The report from Child Welfare League of America into the Department of Children and Families following the disappearance of Jeremiah Oliver also raised a number of significant concerns about the agency, including staffing problems and inconsistent handling of cases due to out-of-date policies.
Jeremiah’s body was discovered along a highway last month. Relatives said the Fitchburg boy hadn’t been seen since September but police weren’t told he was missing until December.
The league concluded that while there is significant evidence some DCF staff didn’t do their jobs, "there is not evidence that DCF’s actions and failures caused Jeremiah’s death or that DCF could have prevented the tragic outcome."
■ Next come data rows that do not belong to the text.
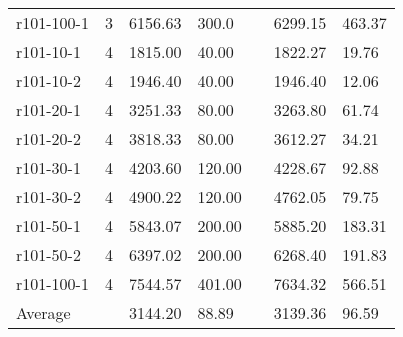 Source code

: \documentclass[final,5p,times,twocolumn]{elsarticle}
\begin{document}
{{{{\begin{table}[htbp]
\begin{tabular}{l l l l l l l}
r101-100-1&3&6156.63&300.0&&6299.15&463.37\\
r101-10-1&4&1815.00&40.00&&1822.27&19.76\\
r101-10-2&4&1946.40&40.00&&1946.40&12.06\\
r101-20-1&4&3251.33&80.00&&3263.80&61.74\\
r101-20-2&4&3818.33&80.00&&3612.27&34.21\\
r101-30-1&4&4203.60&120.00&&4228.67&92.88\\
r101-30-2&4&4900.22&120.00&&4762.05&79.75\\
r101-50-1&4&5843.07&200.00&&5885.20&183.31\\
r101-50-2&4&6397.02&200.00&&6268.40&191.83\\
r101-100-1&4&7544.57&401.00&&7634.32&566.51\\
\hline
Average&&3144.20&88.89&&3139.36&96.59\\
\hline
\end{tabular}
\label{tab:pt100_5}
\end{table}

}}}}
\end{document}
"We’re not saying the department is off the hook, what we are saying is there is not enough evidence that the department is on the hook," said CWLA official Linda Spears. She said the department failed Jeremiah and his family.
The boy’s mother and her boyfriend have been charged with kidnapping and assault and have pleaded not guilty. Three DCF employees were fired and a fourth disciplined after a state investigation revealed missed social worker visits and other failed opportunities to engage with the family.
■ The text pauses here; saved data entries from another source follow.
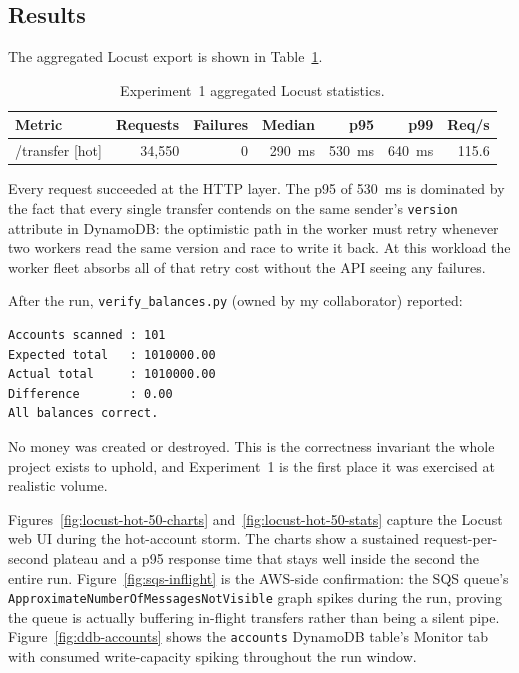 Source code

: \documentclass[11pt,a4paper]{article}
\begin{document}
\subsection{Results}

The aggregated Locust export is shown in Table~\ref{tab:exp1}.

\begin{table}[H]
\centering
\caption{Experiment~1 aggregated Locust statistics.}
\label{tab:exp1}
\begin{tabular}{lrrrrrr}
\toprule
Metric & Requests & Failures & Median & p95 & p99 & Req/s \\
\midrule
/transfer [hot] & 34{,}550 & 0 & 290~ms & 530~ms & 640~ms & 115.6 \\
\bottomrule
\end{tabular}
\end{table}

Every request succeeded at the HTTP layer. The p95 of 530~ms is dominated by the fact that every single transfer contends on the same sender's \texttt{version} attribute in DynamoDB: the optimistic path in the worker must retry whenever two workers read the same version and race to write it back. At this workload the worker fleet absorbs all of that retry cost without the API seeing any failures.

After the run, \texttt{verify\_balances.py} (owned by my collaborator) reported:

\begin{lstlisting}
Accounts scanned : 101
Expected total   : 1010000.00
Actual total     : 1010000.00
Difference       : 0.00
All balances correct.
\end{lstlisting}

No money was created or destroyed. This is the correctness invariant the whole project exists to uphold, and Experiment~1 is the first place it was exercised at realistic volume.

Figures~\ref{fig:locust-hot-50-charts} and~\ref{fig:locust-hot-50-stats} capture the Locust web UI during the hot-account storm. The charts show a sustained request-per-second plateau and a p95 response time that stays well inside the second the entire run. Figure~\ref{fig:sqs-inflight} is the AWS-side confirmation: the SQS queue's \texttt{ApproximateNumberOfMessagesNotVisible} graph spikes during the run, proving the queue is actually buffering in-flight transfers rather than being a silent pipe. Figure~\ref{fig:ddb-accounts} shows the \texttt{accounts} DynamoDB table's Monitor tab with consumed write-capacity spiking throughout the run window.
\end{document}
In its report, the league said DCF is understaffed and its policies and protocols largely out-of-date resulting in inconsistent handling of cases across regional offices. The report also said DCF is serving more children than at any time in the past two decades and that current caseload outstrips the capacity of the workforce.
Secretary of Health and Human Services John Polanowicz said the administration has set a goal of 15 cases per social worker. The current ratio is just under 20 cases per worker. Polanowicz said an additional 200 workers have been hired since January, but with retirements and other staff reductions the net gain has been about 90 social workers.
The league made several recommendations including giving social workers in the field access to smartphones. Polanowicz said the state is providing 2,000 computer tablets to social workers to let them check their email and access other online information.
Gov Deval Patrick has asked for an additional $9.2 million to hire more DCF workers and improve technology in his state budget request for the fiscal year that begins July 1. House and Senate versions of the budget have added to that number. A final budget is still being hammered out.
Polanowicz said the report cost the state $150,000.
Former Commissioner Olga Roche resigned under pressure from lawmakers last month after the deaths of two other children who were being monitored by state child welfare officials.
Spears said the challenges facing the agency are more endemic than a single individual.
Polanowicz said a search is continuing to replace Roche and that interim DCF Commissioner Erin Deveney is included in that search.